Dec. 28, 2013— -- It's the most lazy-ful week of the year. You've got Netflix queued up, a refrigerator stocked with leftovers and a tin of cookies demanding your attention. Apart from returning some unfortunate gifts and visiting with family, nothing much is on your schedule for the next few days.
And somewhere around the 10,000th cookie, your body will go, "OK, this isn't so much fun anymore." When the overdid-it feeling hits, you don't need to schlep to your regular gym class. Actually, you don't even need to put on shoes.
Fitness experts agree, it doesn't matter where you are (living room, hotel gym, hotel room) or what equipment you have. Where there's a will and a 5x5-square-foot space, there's a workout.
Expert No. 1 -- Certified personal trainer Matthew Kornblatt launched RightFitChicago.com in late February 2013, and is expanding nationwide. His concept is simple: help personal trainers link up with potential clients, and vice-versa.
Kornblatt's lifelong interest in fitness, combined with his entrepreneurial spirit and understanding of what's wrong with the system (i.e. most would-be trainees are limited to gym referrals and word-of-mouth) inspired him to found his business almost immediately out of college.
To Burn: To get the maximum results in minimum time, Kornblatt recommends efficiency workouts that alternate interval training with cardio. Set a circuit of eight different exercises, and perform each exercise for a minute, with a 15-second active rest in between. After completing the eight-exercise circuit, do a 5-10 minute jog/run. Then go straight back into the exercise circuit. You won't get bored, won't let intensity drop and can complete a full workout in just 45 minutes (warmup/cool-down not included).
No Running Against the Wind: This Chicago native doesn't recommend battling against extreme weather if you're not used to it. Instead, find that 5x5-square-foot indoor space and power through an exercise circuit that includes squat jumps, lunges, push-up variations, plank exercises and crunches. Instead of the treadmill or running, do high-knees running in place and/or "jump rope" motions without the actual rope.
Say No to … : Holiday food in general is notoriously unhealthy, but if you have to pick one thing to avoid at all costs, Kornblatt says stay away from sodas. They're the bane of a healthy existence, and they're not even festive.

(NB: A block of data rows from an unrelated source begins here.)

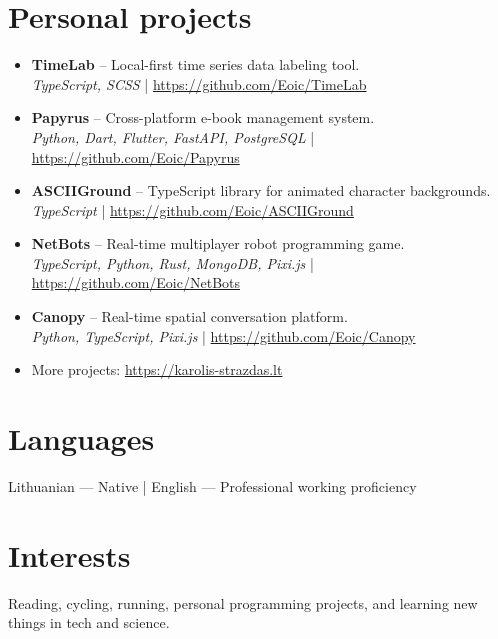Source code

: \documentclass[10pt,a4paper]{article}
\newcommand{\techstack}[1]{\textcolor{black!70}{\small\textit{#1}}}
\begin{document}
\section*{Personal projects}
\begin{itemize}[leftmargin=*,itemsep=0.08em,topsep=0.08em]
  \item \textbf{TimeLab} -- Local-first time series data labeling tool.\\
      \techstack{TypeScript, SCSS} | \url{https://github.com/Eoic/TimeLab}
  \item \textbf{Papyrus} -- Cross-platform e-book management system.\\
      \techstack{Python, Dart, Flutter, FastAPI, PostgreSQL} | \url{https://github.com/Eoic/Papyrus}
  \item \textbf{ASCIIGround} -- TypeScript library for animated character backgrounds.\\
      \techstack{TypeScript} | \url{https://github.com/Eoic/ASCIIGround}
  \item \textbf{NetBots} -- Real-time multiplayer robot programming game.\\
      \techstack{TypeScript, Python, Rust, MongoDB, Pixi.js} | \url{https://github.com/Eoic/NetBots}
  \item \textbf{Canopy} -- Real-time spatial conversation platform.\\
      \techstack{Python, TypeScript, Pixi.js} | \url{https://github.com/Eoic/Canopy}
  \item More projects: \url{https://karolis-strazdas.lt}
\end{itemize}

\section*{Languages}
Lithuanian — Native \;\;|\;\; English — Professional working proficiency

\section*{Interests}
Reading, cycling, running, personal programming projects, and learning new things in tech and science.

\endgroup
\end{document}

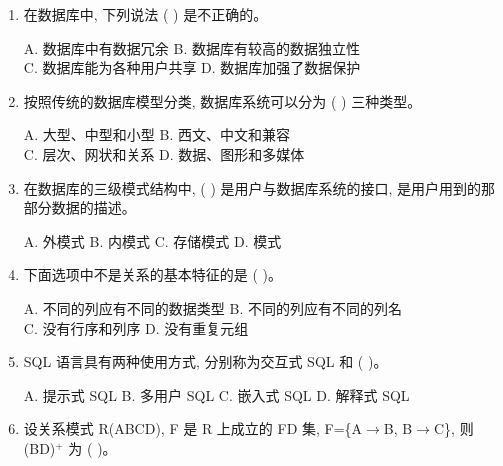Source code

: \documentclass{ctexart} %
\begin{document}
\begin{enumerate}[label=\arabic*.] %
    \item 在数据库中, 下列说法 ( ) 是不正确的。
    \begin{flushleft} %
    A. 数据库中有数据冗余 \hspace{2cm} B. 数据库有较高的数据独立性 \\
    C. 数据库能为各种用户共享 \hspace{2cm} D. 数据库加强了数据保护
    \end{flushleft}
    \item 按照传统的数据库模型分类, 数据库系统可以分为 ( ) 三种类型。
    \begin{flushleft}
    A. 大型、中型和小型 \hspace{2cm} B. 西文、中文和兼容 \\
    C. 层次、网状和关系 \hspace{2cm} D. 数据、图形和多媒体
    \end{flushleft}
    \item 在数据库的三级模式结构中, ( ) 是用户与数据库系统的接口, 是用户用到的那部分数据的描述。
    \begin{flushleft}
    A. 外模式 \hspace{2cm} B. 内模式 \hspace{2cm} C. 存储模式 \hspace{2cm} D. 模式
    \end{flushleft}
    \item 下面选项中不是关系的基本特征的是 ( )。
    \begin{flushleft}
    A. 不同的列应有不同的数据类型 \hspace{2cm} B. 不同的列应有不同的列名 \\
    C. 没有行序和列序 \hspace{2cm} D. 没有重复元组
    \end{flushleft}
    \item SQL 语言具有两种使用方式, 分别称为交互式 SQL 和 ( )。
    \begin{flushleft}
    A. 提示式 SQL \hspace{2cm} B. 多用户 SQL \hspace{2cm} C. 嵌入式 SQL \hspace{2cm} D. 解释式 SQL
    \end{flushleft}
    \item 设关系模式 R(ABCD), F 是 R 上成立的 FD 集, F=\{A$\rightarrow$B, B$\rightarrow$C\}, 则 (BD)$^+$ 为 ( )。
    \begin{flushleft}

\end{flushleft}
\end{enumerate}
\end{document}
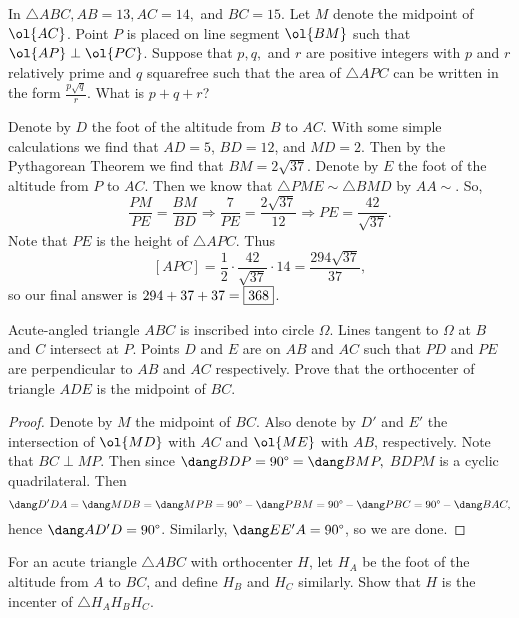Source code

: \documentclass[letterpaper,oneside]{scrartcl}
\begin{document}
\begin{problem*}
  In \(\triangle ABC, AB = 13, AC = 14,\) and \(BC = 15\). Let \(M\) denote the midpoint of \(\ol{AC}\). Point \(P\) is placed on line segment \(\ol{BM}\) such that \(\ol{AP} \perp \ol{PC}\). Suppose that \(p, q,\) and \(r\) are positive integers with \(p\) and \(r\) relatively prime and \(q\) squarefree such that the area of \(\triangle APC\) can be written in the form \(\frac{p\sqrt{q}}{r}.\) What is \(p + q + r\)?
\end{problem*}
\begin{soln}
  Denote by \(D\) the foot of the altitude from \(B\) to \(AC\). With some simple calculations we find that \(AD = 5\), \(BD = 12\), and \(MD = 2\). Then by the Pythagorean Theorem we find that \(BM = 2\sqrt{37}\). Denote by \(E\) the foot of the altitude from \(P\) to \(AC\). Then we know that \(\triangle PME \sim \triangle BMD\) by \(AA\sim\). So,
  \[\frac{PM}{PE}=\frac{BM}{BD}\Longrightarrow\frac{7}{PE}=\frac{2\sqrt{37}}{12}\Longrightarrow PE = \frac{42}{\sqrt{37}}.\]
  Note that \(PE\) is the height of \(\triangle APC\). Thus
  \[[APC]= \frac12\cdot\frac{42}{\sqrt{37}}\cdot14= \frac{294\sqrt{37}}{37},\]
  so our final answer is \(294+37+37=\fbox{368}\).
\end{soln}
\begin{problem*}
  Acute-angled triangle \(ABC\) is inscribed into circle \(\Omega\). Lines tangent to \(\Omega\) at \(B\) and \(C\) intersect at \(P\). Points \(D\) and \(E\) are on \(AB\) and \(AC\) such that \(PD\) and \(PE\) are perpendicular to \(AB\) and \(AC\) respectively. Prove that the orthocenter of triangle \(ADE\) is the midpoint of \(BC\).
\end{problem*}
\begin{proof}
  Denote by \(M\) the midpoint of \(BC\). Also denote by \(D'\) and \(E'\) the intersection of \(\ol{MD}\) with \(AC\) and \(\ol{ME}\) with \(AB\), respectively. Note that \(BC \perp MP\). Then since \(\dang BDP = 90\degree = \dang BMP,\) \(BDPM\) is a cyclic quadrilateral. Then
  \[\dang D'DA = \dang MDB = \dang MPB = 90\degree - \dang PBM = 90\degree - \dang PBC = 90\degree - \dang BAC,\]
  hence \(\dang AD'D = 90\degree\). Similarly, \(\dang EE'A = 90\degree\), so we are done.
\end{proof}
\begin{problem*}
  For an acute triangle \(\triangle ABC\) with orthocenter \(H\), let \(H_A\) be the foot of the altitude from \(A\) to \(BC\), and define \(H_B\) and \(H_C\) similarly. Show that \(H\) is the incenter of \(\triangle H_AH_BH_C\).
\end{problem*}
\end{document}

Expert No. 2 -- Kwame "Q" Reece is a professional boxer and fitness trainer who runs Q's Quality Fitness out of legendary Gleason's Gym in Brooklyn, N.Y. With a private clientele evenly divided between men and women, Q creates workouts that are based on pro boxing training regimens. Here's what he tells clients that can't get to the gym:
This Is Your Warmup: To combat 48 hours of holiday feasting, Q simply increases the warmup routine: Run two miles instead of one, or three instead of two. Other favorite warmup exercises are the stairs -- run up and down flights if a stair-stepper machine is not available. And the Twenty-Fives: 25 jumping jacks, 25 high knees, 25 kick-backs. Repeat twice back to back, then do a series of squats and lunges, then go back to the Twenty-Fives. There! Now your heart rate's up, and you're ready for the real workout. If you feel light-headed or dizzy at any time, stop. You're not Hercules.
The Best Equipment Investment: A jump rope. Much more than a kids' toy, the humble jump rope is what professional boxers and bodybuilders use as part of their crucial cardio. Of the high-tech machines, Q only really likes one: the stair-climber. But with the first choice priced around $5 and the second averaging $3,000, there's really no question what the smart investment is.
The Tonic: Most fitness professionals recommend certain supplements and vitamins, and Q's favorite is an old home remedy with many scientifically proven benefits: Raw organic Apple Cider Vinegar -- two tablespoons a day, mixed with water -- is a simple tonic that aids digestion and lowers glucose levels.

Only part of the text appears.